[What the task asks]:
Scan the lines below for the string "controlled". Reply with how many match, and no other words.

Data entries
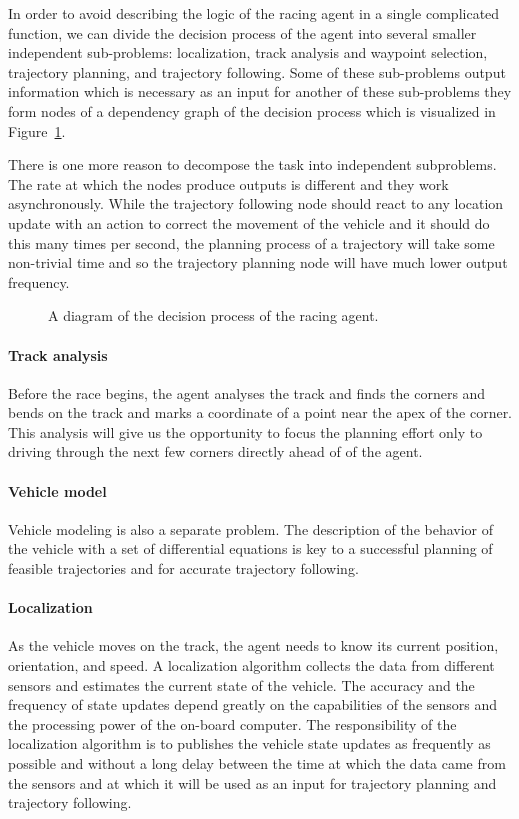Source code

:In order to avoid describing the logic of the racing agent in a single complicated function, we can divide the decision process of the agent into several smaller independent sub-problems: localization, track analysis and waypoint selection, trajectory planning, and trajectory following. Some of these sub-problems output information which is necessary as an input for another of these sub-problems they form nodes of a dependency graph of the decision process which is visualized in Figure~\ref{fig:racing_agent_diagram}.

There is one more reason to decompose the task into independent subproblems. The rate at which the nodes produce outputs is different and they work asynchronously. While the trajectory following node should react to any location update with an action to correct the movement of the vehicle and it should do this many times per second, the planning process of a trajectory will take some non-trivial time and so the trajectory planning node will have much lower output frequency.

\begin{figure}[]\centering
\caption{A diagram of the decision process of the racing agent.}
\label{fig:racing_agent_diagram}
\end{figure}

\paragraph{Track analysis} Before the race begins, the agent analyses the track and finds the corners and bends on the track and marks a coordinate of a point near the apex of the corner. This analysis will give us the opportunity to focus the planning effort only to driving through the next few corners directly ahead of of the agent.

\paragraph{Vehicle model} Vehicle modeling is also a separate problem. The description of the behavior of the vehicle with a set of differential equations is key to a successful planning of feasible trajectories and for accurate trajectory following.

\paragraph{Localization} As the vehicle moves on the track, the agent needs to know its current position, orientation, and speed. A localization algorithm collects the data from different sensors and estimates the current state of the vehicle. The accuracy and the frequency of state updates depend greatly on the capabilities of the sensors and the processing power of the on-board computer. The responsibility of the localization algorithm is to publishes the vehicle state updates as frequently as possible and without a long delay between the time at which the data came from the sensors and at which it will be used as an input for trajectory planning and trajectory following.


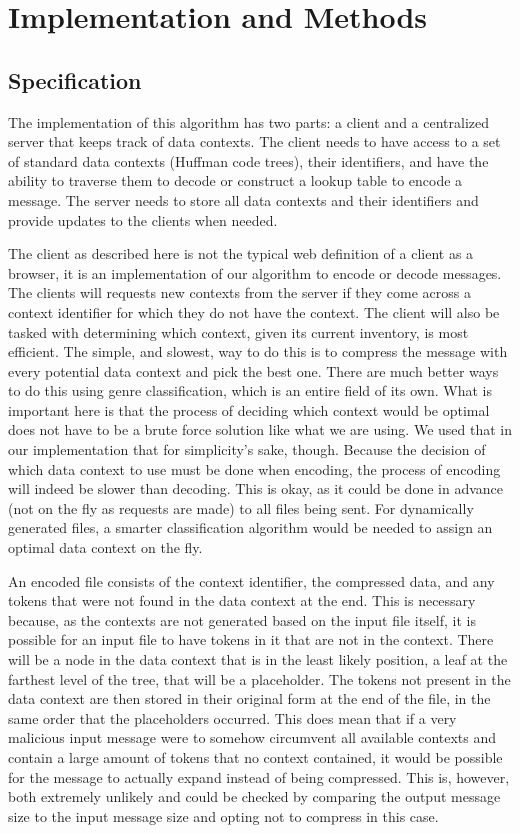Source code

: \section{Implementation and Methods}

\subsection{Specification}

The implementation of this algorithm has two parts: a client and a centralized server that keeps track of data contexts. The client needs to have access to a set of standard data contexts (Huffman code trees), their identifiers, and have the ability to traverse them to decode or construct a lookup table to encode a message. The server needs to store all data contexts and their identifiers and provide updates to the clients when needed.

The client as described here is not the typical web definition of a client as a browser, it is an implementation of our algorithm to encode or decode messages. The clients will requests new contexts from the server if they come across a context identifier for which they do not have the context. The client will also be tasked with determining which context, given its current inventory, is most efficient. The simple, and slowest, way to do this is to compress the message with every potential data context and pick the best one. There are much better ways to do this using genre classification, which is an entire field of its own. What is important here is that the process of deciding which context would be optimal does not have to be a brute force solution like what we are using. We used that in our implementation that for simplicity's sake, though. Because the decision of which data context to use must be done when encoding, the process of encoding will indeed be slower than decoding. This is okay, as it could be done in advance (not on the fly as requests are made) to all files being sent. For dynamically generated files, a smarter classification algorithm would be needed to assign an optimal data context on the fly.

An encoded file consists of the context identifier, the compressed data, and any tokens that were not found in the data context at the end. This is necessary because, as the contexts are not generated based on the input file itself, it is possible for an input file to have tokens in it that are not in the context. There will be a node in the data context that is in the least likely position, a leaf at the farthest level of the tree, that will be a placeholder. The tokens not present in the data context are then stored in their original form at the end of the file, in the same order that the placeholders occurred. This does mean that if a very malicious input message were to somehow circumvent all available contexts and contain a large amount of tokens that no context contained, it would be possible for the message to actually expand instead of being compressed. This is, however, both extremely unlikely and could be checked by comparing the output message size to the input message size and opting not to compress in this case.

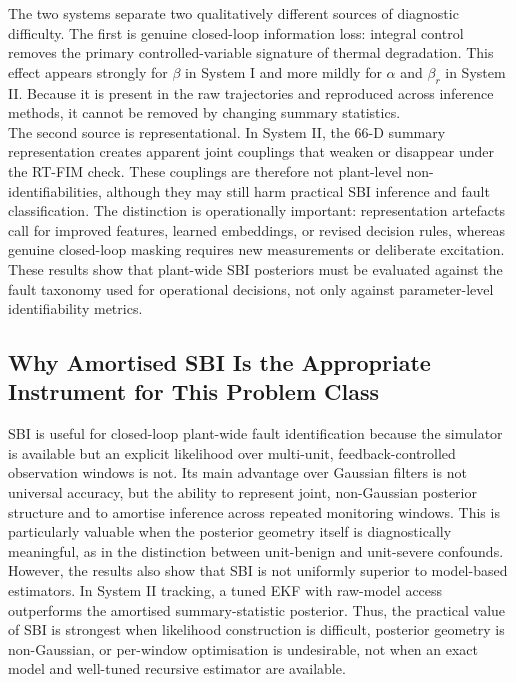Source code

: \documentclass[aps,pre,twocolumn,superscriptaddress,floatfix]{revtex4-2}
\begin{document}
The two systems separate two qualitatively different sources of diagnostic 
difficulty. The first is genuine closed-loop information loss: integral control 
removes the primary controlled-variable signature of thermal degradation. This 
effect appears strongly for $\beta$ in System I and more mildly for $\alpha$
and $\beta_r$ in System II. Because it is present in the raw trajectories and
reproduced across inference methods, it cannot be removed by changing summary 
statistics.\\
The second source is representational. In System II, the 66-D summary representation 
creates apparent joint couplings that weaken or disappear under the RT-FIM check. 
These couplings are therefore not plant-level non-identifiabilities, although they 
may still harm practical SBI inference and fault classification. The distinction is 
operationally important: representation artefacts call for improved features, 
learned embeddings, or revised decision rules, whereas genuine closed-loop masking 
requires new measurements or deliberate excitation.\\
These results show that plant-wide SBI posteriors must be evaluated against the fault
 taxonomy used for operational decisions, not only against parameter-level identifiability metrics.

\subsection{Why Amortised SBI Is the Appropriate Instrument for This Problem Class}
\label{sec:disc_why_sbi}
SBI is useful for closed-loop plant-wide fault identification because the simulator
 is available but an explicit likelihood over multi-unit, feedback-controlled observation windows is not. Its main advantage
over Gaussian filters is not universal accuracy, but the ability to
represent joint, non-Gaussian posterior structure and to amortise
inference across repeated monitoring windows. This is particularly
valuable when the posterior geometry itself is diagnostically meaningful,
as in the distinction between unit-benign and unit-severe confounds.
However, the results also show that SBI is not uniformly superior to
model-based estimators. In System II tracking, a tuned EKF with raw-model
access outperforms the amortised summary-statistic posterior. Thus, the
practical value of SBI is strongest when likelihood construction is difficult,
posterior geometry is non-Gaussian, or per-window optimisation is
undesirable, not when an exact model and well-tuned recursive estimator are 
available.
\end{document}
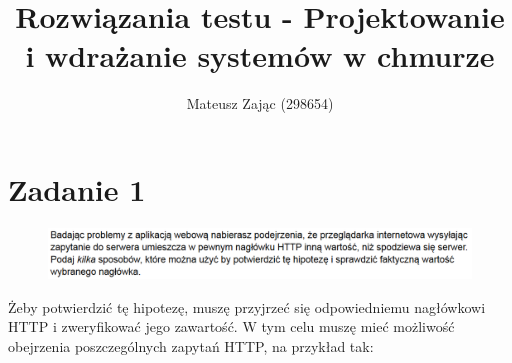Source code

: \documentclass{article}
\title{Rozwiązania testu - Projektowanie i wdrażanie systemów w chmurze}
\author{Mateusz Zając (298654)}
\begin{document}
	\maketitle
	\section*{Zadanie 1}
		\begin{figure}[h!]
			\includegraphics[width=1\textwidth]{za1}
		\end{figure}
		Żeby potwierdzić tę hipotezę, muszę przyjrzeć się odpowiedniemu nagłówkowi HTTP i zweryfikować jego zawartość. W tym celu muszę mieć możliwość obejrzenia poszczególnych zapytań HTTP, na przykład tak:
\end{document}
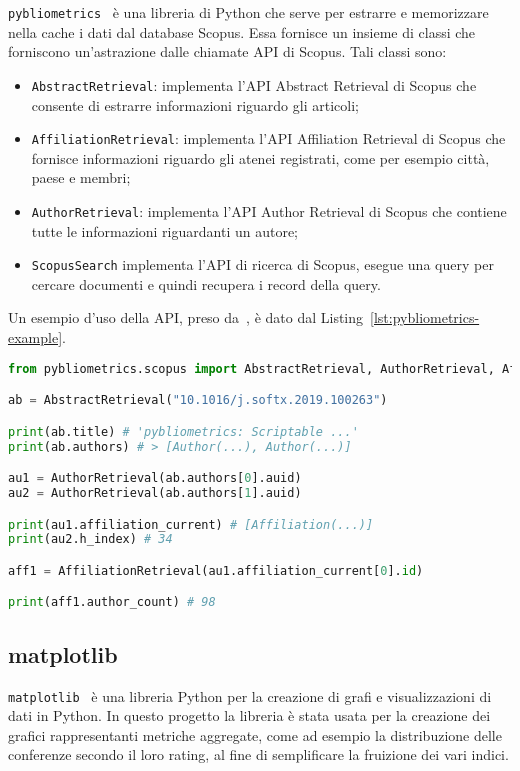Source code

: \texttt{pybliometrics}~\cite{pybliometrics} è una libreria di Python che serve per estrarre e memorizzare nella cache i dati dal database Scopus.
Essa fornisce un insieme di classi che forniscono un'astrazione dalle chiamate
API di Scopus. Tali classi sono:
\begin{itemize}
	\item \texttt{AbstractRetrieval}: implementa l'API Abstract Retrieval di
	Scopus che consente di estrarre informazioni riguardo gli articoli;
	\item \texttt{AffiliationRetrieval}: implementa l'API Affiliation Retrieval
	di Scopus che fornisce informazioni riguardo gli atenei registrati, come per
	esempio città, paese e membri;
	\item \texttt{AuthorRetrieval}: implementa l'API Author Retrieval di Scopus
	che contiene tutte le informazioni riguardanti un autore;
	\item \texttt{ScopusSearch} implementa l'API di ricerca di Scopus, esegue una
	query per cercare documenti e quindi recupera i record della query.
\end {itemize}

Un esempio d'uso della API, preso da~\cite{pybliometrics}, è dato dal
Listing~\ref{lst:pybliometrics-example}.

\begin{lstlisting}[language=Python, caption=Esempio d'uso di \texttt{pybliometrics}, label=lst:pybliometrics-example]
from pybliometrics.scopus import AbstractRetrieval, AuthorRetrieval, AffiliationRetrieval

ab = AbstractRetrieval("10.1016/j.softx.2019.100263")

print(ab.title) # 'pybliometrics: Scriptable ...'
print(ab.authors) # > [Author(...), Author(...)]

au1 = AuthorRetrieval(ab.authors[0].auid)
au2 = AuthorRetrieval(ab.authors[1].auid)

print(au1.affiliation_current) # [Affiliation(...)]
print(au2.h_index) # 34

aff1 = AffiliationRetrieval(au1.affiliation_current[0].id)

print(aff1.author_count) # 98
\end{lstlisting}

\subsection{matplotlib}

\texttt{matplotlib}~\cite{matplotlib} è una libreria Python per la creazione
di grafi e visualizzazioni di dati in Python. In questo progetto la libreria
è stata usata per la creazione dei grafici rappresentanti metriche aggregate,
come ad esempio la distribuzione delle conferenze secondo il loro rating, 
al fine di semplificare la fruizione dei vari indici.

--

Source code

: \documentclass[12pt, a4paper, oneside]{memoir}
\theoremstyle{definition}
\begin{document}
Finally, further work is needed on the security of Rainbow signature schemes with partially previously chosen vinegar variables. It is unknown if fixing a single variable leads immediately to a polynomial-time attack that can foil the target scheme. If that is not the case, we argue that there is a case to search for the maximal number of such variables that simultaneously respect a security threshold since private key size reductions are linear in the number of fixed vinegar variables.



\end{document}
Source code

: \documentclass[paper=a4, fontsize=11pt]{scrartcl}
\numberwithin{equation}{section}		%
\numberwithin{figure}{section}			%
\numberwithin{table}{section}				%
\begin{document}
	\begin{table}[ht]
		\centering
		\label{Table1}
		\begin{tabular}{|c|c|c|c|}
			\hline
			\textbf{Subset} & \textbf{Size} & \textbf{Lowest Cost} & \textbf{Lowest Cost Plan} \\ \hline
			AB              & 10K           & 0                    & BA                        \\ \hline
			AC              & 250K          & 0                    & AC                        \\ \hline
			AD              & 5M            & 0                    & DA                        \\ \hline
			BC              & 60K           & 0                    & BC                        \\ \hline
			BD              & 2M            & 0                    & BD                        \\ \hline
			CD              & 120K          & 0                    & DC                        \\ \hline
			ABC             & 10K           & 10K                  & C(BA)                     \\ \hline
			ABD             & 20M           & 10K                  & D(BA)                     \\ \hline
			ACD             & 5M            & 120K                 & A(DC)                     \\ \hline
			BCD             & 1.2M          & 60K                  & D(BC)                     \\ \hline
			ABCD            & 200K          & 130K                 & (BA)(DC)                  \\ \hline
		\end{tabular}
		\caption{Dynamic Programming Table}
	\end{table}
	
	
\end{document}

* * *

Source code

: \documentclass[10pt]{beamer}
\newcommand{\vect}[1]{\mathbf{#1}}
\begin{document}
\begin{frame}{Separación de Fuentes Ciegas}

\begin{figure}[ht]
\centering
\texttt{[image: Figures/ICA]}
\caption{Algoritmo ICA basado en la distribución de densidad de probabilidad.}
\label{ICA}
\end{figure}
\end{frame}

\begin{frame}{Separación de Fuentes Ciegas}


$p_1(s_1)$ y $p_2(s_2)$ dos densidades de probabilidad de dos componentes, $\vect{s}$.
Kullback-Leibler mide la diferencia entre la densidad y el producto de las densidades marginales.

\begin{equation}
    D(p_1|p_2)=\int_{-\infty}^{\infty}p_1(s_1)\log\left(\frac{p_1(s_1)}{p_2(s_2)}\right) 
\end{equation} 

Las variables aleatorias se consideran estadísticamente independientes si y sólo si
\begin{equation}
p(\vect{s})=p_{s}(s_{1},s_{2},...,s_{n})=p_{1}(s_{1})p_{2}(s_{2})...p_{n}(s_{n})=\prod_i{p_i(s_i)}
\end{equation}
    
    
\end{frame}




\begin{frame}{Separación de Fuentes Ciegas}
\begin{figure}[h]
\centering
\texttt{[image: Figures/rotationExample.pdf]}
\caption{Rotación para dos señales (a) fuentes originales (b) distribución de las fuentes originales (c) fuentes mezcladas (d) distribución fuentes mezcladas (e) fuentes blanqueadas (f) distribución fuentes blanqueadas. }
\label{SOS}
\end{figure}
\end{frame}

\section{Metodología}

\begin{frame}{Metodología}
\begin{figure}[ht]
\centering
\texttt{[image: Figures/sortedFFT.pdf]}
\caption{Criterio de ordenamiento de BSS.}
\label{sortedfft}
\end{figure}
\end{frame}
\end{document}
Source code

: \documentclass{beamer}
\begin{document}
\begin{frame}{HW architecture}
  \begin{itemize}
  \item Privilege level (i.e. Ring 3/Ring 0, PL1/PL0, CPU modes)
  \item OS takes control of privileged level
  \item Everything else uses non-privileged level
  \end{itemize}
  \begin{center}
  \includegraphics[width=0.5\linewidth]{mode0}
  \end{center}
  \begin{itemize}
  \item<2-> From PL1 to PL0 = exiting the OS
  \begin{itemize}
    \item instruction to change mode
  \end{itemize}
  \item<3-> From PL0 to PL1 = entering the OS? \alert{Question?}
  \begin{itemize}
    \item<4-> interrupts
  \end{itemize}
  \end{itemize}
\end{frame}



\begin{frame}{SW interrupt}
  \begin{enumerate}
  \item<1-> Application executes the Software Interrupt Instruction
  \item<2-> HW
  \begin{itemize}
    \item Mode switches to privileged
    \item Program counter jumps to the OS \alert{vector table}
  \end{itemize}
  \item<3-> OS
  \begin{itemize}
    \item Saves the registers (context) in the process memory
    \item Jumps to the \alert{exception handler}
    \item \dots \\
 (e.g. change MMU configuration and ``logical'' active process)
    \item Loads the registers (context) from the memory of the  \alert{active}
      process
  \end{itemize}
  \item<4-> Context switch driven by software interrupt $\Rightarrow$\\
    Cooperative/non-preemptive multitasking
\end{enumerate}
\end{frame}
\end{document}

[Answer space]:
2